Le Breton menyatakan pelaut China dengan kapal jung telah mengadakan pelayaran tahunan ke Makassar untuk tujuan membeli teripang maupun produk-produk kelautan. Kapal China membawa barang dagangan berupa keramik, sutra, dan teh. Hasil lukisan dari Louis Le Breton 1839 (Dumont d’Urville 1846) tentang perahu padewakkang diberi judul, “Praos Bouguis a la Voile Baie Raffles” (Bugis perahu under sail, Raffles Bay).

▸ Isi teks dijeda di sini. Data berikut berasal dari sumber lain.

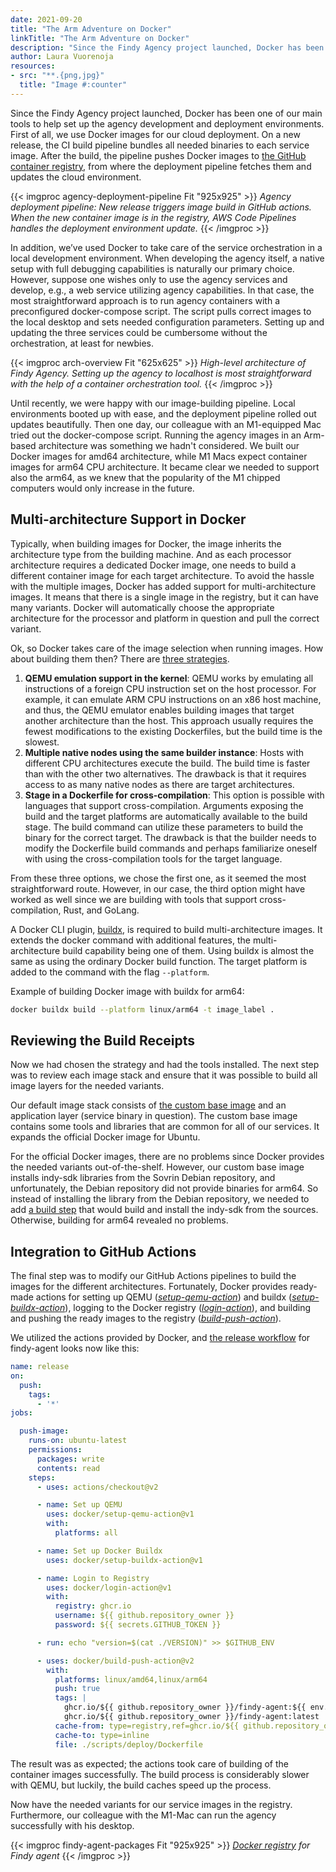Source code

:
 ```yaml
---
date: 2021-09-20
title: "The Arm Adventure on Docker"
linkTitle: "The Arm Adventure on Docker"
description: "Since the Findy Agency project launched, Docker has been one of our main tools to help set up the agency development and deployment environments. An unexpected headache developed when our colleague purchased an M1 Mac, and our images refused to run on the ARM platform."
author: Laura Vuorenoja
resources:
- src: "**.{png,jpg}"
  title: "Image #:counter"
---
```


Since the Findy Agency project launched, Docker has been one of our main tools to help set up the agency development and deployment environments. First of all, we use Docker images for our cloud deployment. On a new release, the CI build pipeline bundles all needed binaries to each service image. After the build, the pipeline pushes Docker images to [the GitHub container registry](https://github.blog/2020-09-01-introducing-github-container-registry/), from where the deployment pipeline fetches them and updates the cloud environment. 

{{< imgproc agency-deployment-pipeline Fit "925x925" >}}
<em>Agency deployment pipeline: New release triggers image build in GitHub actions. When the new container image is in the registry, AWS Code Pipelines handles the deployment environment update.</em>
{{< /imgproc >}}


In addition, we’ve used Docker to take care of the service orchestration in a local development environment. When developing the agency itself, a native setup with full debugging capabilities is naturally our primary choice. However, suppose one wishes only to use the agency services and develop, e.g., a web service utilizing agency capabilities. In that case, the most straightforward approach is to run agency containers with a preconfigured docker-compose script. The script pulls correct images to the local desktop and sets needed configuration parameters. Setting up and updating the three services could be cumbersome without the orchestration, at least for newbies.

{{< imgproc arch-overview Fit "625x625" >}}
<em>High-level architecture of Findy Agency. Setting up the agency to localhost is most straightforward with the help of a container orchestration tool.</em>
{{< /imgproc >}}

Until recently, we were happy with our image-building pipeline. Local environments booted up with ease, and the deployment pipeline rolled out updates beautifully. Then one day, our colleague with an M1-equipped Mac tried out the docker-compose script. Running the agency images in an Arm-based architecture was something we hadn't considered. We built our Docker images for amd64 architecture, while M1 Macs expect container images for arm64 CPU architecture. It became clear we needed to support also the arm64, as we knew that the popularity of the M1 chipped computers would only increase in the future.

## Multi-architecture Support in Docker

Typically, when building images for Docker, the image inherits the architecture type from the building machine. And as each processor architecture requires a dedicated Docker image, one needs to build a different container image for each target architecture. To avoid the hassle with the multiple images, Docker has added support for multi-architecture images. It means that there is a single image in the registry, but it can have many variants. Docker will automatically choose the appropriate architecture for the processor and platform in question and pull the correct variant.

Ok, so Docker takes care of the image selection when running images. How about building them then? There are [three strategies](https://docs.docker.com/buildx/working-with-buildx/#build-multi-platform-images).
1. **QEMU emulation support in the kernel**: QEMU works by emulating all instructions of a foreign CPU instruction set on the host processor. For example, it can emulate ARM CPU instructions on an x86 host machine, and thus, the QEMU emulator enables building images that target another architecture than the host. This approach usually requires the fewest modifications to the existing Dockerfiles, but the build time is the slowest.
1. **Multiple native nodes using the same builder instance**: Hosts with different CPU architectures execute the build. The build time is faster than with the other two alternatives. The drawback is that it requires access to as many native nodes as there are target architectures.
1. **Stage in a Dockerfile for cross-compilation**: This option is possible with languages that support cross-compilation. Arguments exposing the build and the target platforms are automatically available to the build stage. The build command can utilize these parameters to build the binary for the correct target. The drawback is that the builder needs to modify the Dockerfile build commands and perhaps familiarize oneself with using the cross-compilation tools for the target language.

From these three options, we chose the first one, as it seemed the most straightforward route. However, in our case, the third option might have worked as well since we are building with tools that support cross-compilation, Rust, and GoLang. 

A Docker CLI plugin, [buildx](https://docs.docker.com/buildx/working-with-buildx/), is required to build multi-architecture images. It extends the docker command with additional features, the multi-architecture build capability being one of them. Using buildx is almost the same as using the ordinary Docker build function. The target platform is added to the command with the flag `--platform`.

Example of building Docker image with buildx for arm64:
```bash
docker buildx build --platform linux/arm64 -t image_label .
```

## Reviewing the Build Receipts

Now we had chosen the strategy and had the tools installed. The next step was to review each image stack and ensure that it was possible to build all image layers for the needed variants.

Our default image stack consists of [the custom base image](https://github.com/findy-network/findy-common-go/blob/master/infra/aws/Dockerfile.indy.ubuntu) and an application layer (service binary in question). The custom base image contains some tools and libraries that are common for all of our services. It expands the official Docker image for Ubuntu.

For the official Docker images, there are no problems since Docker provides the needed variants out-of-the-shelf. However, our custom base image installs indy-sdk libraries from the Sovrin Debian repository, and unfortunately, the Debian repository did not provide binaries for arm64. So instead of installing the library from the Debian repository, we needed to add [a build step](https://github.com/findy-network/findy-common-go/blob/8bef1cbc4cc7d698275a69a9c9c4aff2622b84de/infra/aws/Dockerfile.indy.ubuntu#L12) that would build and install the indy-sdk from the sources. Otherwise, building for arm64 revealed no problems.

## Integration to GitHub Actions

The final step was to modify our GitHub Actions pipelines to build the images for the different architectures. Fortunately, Docker provides ready-made actions for setting up QEMU (*[setup-qemu-action](https://github.com/docker/setup-qemu-action)*) and buildx (*[setup-buildx-action](https://github.com/docker/setup-buildx-action)*), logging to the Docker registry (*[login-action](https://github.com/docker/login-action)*), and building and pushing the ready images to the registry (*[build-push-action](https://github.com/docker/build-push-action)*).

We utilized the actions provided by Docker, and [the release workflow](https://github.com/findy-network/findy-agent/blob/master/.github/workflows/release.yml) for findy-agent looks now like this:

```yml
name: release
on:  
  push:
    tags:
      - '*'
jobs:

  push-image:
    runs-on: ubuntu-latest
    permissions:
      packages: write
      contents: read
    steps:
      - uses: actions/checkout@v2

      - name: Set up QEMU
        uses: docker/setup-qemu-action@v1
        with:
          platforms: all

      - name: Set up Docker Buildx
        uses: docker/setup-buildx-action@v1

      - name: Login to Registry
        uses: docker/login-action@v1
        with:
          registry: ghcr.io
          username: ${{ github.repository_owner }}
          password: ${{ secrets.GITHUB_TOKEN }}

      - run: echo "version=$(cat ./VERSION)" >> $GITHUB_ENV

      - uses: docker/build-push-action@v2
        with:
          platforms: linux/amd64,linux/arm64
          push: true
          tags: |
            ghcr.io/${{ github.repository_owner }}/findy-agent:${{ env.version }}
            ghcr.io/${{ github.repository_owner }}/findy-agent:latest
          cache-from: type=registry,ref=ghcr.io/${{ github.repository_owner }}/findy-agent:latest
          cache-to: type=inline
          file: ./scripts/deploy/Dockerfile
```

The result was as expected; the actions took care of building of the container images successfully. The build process is considerably slower with QEMU, but luckily, the build caches speed up the process.

Now have the needed variants for our service images in the registry. Furthermore, our colleague with the M1-Mac can run the agency successfully with his desktop.

{{< imgproc findy-agent-packages Fit "925x925" >}}
<em><a href="https://github.com/findy-network/findy-agent/pkgs/container/findy-agent">Docker registry</a> for Findy agent</em>
{{< /imgproc >}}






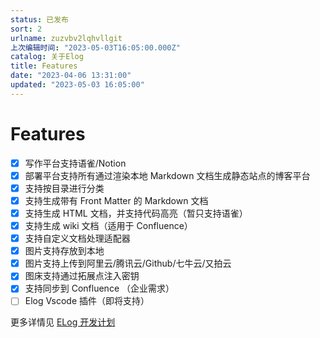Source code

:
 ```yaml
---
status: 已发布
sort: 2
urlname: zuzvbv2lqhvllgit
上次编辑时间: "2023-05-03T16:05:00.000Z"
catalog: 关于Elog
title: Features
date: "2023-04-06 13:31:00"
updated: "2023-05-03 16:05:00"
---
```


# Features

- [x] 写作平台支持语雀/Notion
- [x] 部署平台支持所有通过渲染本地 Markdown 文档生成静态站点的博客平台
- [x] 支持按目录进行分类
- [x] 支持生成带有 Front Matter 的 Markdown 文档
- [x] 支持生成 HTML 文档，并支持代码高亮（暂只支持语雀）
- [x] 支持生成 wiki 文档（适用于 Confluence）
- [x] 支持自定义文档处理适配器
- [x] 图片支持存放到本地
- [x] 图片支持上传到阿里云/腾讯云/Github/七牛云/又拍云
- [x] 图床支持通过拓展点注入密钥
- [x] 支持同步到 Confluence （企业需求）
- [ ] Elog Vscode 插件（即将支持）

更多详情见 [ELog 开发计划](/91dd2037c9c847e6bc90b712b124189c)
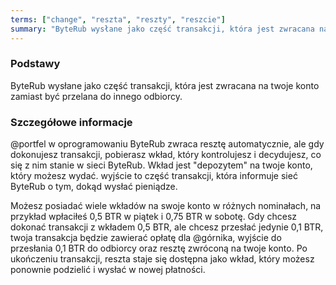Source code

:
 ```yaml
---
terms: ["change", "reszta", "reszty", "reszcie"]
summary: "ByteRub wysłane jako część transakcji, która jest zwracana na twoje konto zamiast być przelana do innego odbiorcy."
---
```


### Podstawy

ByteRub wysłane jako część transakcji, która jest zwracana na twoje konto zamiast być przelana do innego odbiorcy.

### Szczegółowe informacje

@portfel w oprogramowaniu ByteRub zwraca resztę automatycznie, ale gdy dokonujesz transakcji, pobierasz wkład, który kontrolujesz i decydujesz, co się z nim stanie w sieci ByteRub. Wkład jest "depozytem" na twoje konto, który możesz wydać. wyjście to część transakcji, która informuje sieć ByteRub o tym, dokąd wysłać pieniądze.

Możesz posiadać wiele wkładów na swoje konto w różnych nominałach, na przykład wpłaciłeś 0,5 BTR w piątek i 0,75 BTR w sobotę. Gdy chcesz dokonać transakcji z wkładem 0,5 BTR, ale chcesz przesłać jedynie 0,1 BTR, twoja transakcja będzie zawierać opłatę dla @górnika, wyjście do przesłania 0,1 BTR do odbiorcy oraz resztę zwróconą na twoje konto. Po ukończeniu transakcji, reszta staje się dostępna jako wkład, który możesz ponownie podzielić i wysłać w nowej płatności.
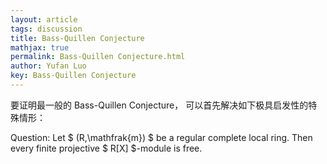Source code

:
 ```yaml
---
layout: article
tags: discussion
title: Bass-Quillen Conjecture
mathjax: true
permalink: Bass-Quillen Conjecture.html
author: Yufan Luo
key: Bass-Quillen Conjecture
---
```

要证明最一般的 Bass-Quillen Conjecture， 可以首先解决如下极具启发性的特殊情形：

Question: Let $ (R,\mathfrak{m}) $ be a regular complete local ring. Then every finite projective $ R[X] $-module is free.
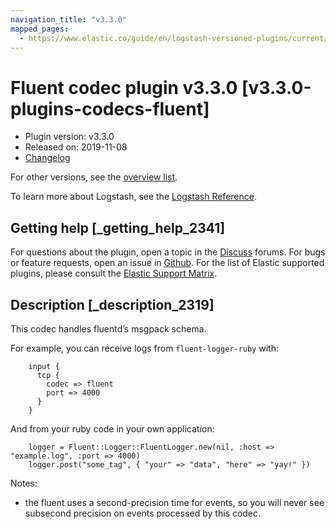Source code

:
 ```yaml
---
navigation_title: "v3.3.0"
mapped_pages:
  - https://www.elastic.co/guide/en/logstash-versioned-plugins/current/v3.3.0-plugins-codecs-fluent.html
---
```


# Fluent codec plugin v3.3.0 [v3.3.0-plugins-codecs-fluent]

* Plugin version: v3.3.0
* Released on: 2019-11-08
* [Changelog](https://github.com/logstash-plugins/logstash-codec-fluent/blob/v3.3.0/CHANGELOG.md)

For other versions, see the [overview list](codec-fluent-index.md).

To learn more about Logstash, see the [Logstash Reference](https://www.elastic.co/guide/en/logstash/current/index.html).

## Getting help [_getting_help_2341]

For questions about the plugin, open a topic in the [Discuss](http://discuss.elastic.co) forums. For bugs or feature requests, open an issue in [Github](https://github.com/logstash-plugins/logstash-codec-fluent). For the list of Elastic supported plugins, please consult the [Elastic Support Matrix](https://www.elastic.co/support/matrix#matrix_logstash_plugins).

## Description [_description_2319]

This codec handles fluentd’s msgpack schema.

For example, you can receive logs from `fluent-logger-ruby` with:

```
    input {
      tcp {
        codec => fluent
        port => 4000
      }
    }
```

And from your ruby code in your own application:

```
    logger = Fluent::Logger::FluentLogger.new(nil, :host => "example.log", :port => 4000)
    logger.post("some_tag", { "your" => "data", "here" => "yay!" })
```

Notes:

* the fluent uses a second-precision time for events, so you will never see subsecond precision on events processed by this codec.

Lukisan itu menggambarkan perahu padewakang di Teluk Raffles, arah luar Semenanjung Coburg Teritori Utara Australia. Lukisan itu terpajang di National Library of Australia. Sebutan Bugis dan Makassar merupakan entitas utama tentang siapapun yang datang dari Makassar, tanpa memisahkan mereka sebagai suatu perbedaan. Jadi orang Makassar bisa disebut juga Bugis, begitupun sebaliknya dalam pengamatan orang Barat.
Di teluk itu juga, Le Breton mendokumentasikan pemukiman pelaut Makassar. Mereka mengolah teripang dengan wajan yang disebut pammaja’. Sebutan itu juga masih terpakai sampai sekarang untuk menyebut alat untuk menggoreng dan meng-sangrai. Pammaja’ itu diletakkan di bagian depan dan belakang perahu-perahu kecil yang digunakan untuk menangkap teripang. Keberadaan perkampungan nelayan Makassar di Teluk Raffles, dapat pula dilihat lukisannya di Museum and Art Gallery of the Northern Territory. Le Breton melukisnya pada tahun 1841. Di musium itu juga terdapat pammaja’ dari Bontobahari, Bulukumba.
Paul Clark memperjelas lagi tentang perahu dari Makassar, dalam suatu bagian berjudul, “What a Macassan perahu may have looked like.” Ia menyebutkan keberadaan tiga buku perjalanan yang dipublikasian pada akhir abad XVIII. Dua bagian yang pertama ditulis oleh Thomas Forrest yang dipublikasikan pada tahun 1780 dan 1792. Buku ketiga ditulis John Splinter Stavorinus.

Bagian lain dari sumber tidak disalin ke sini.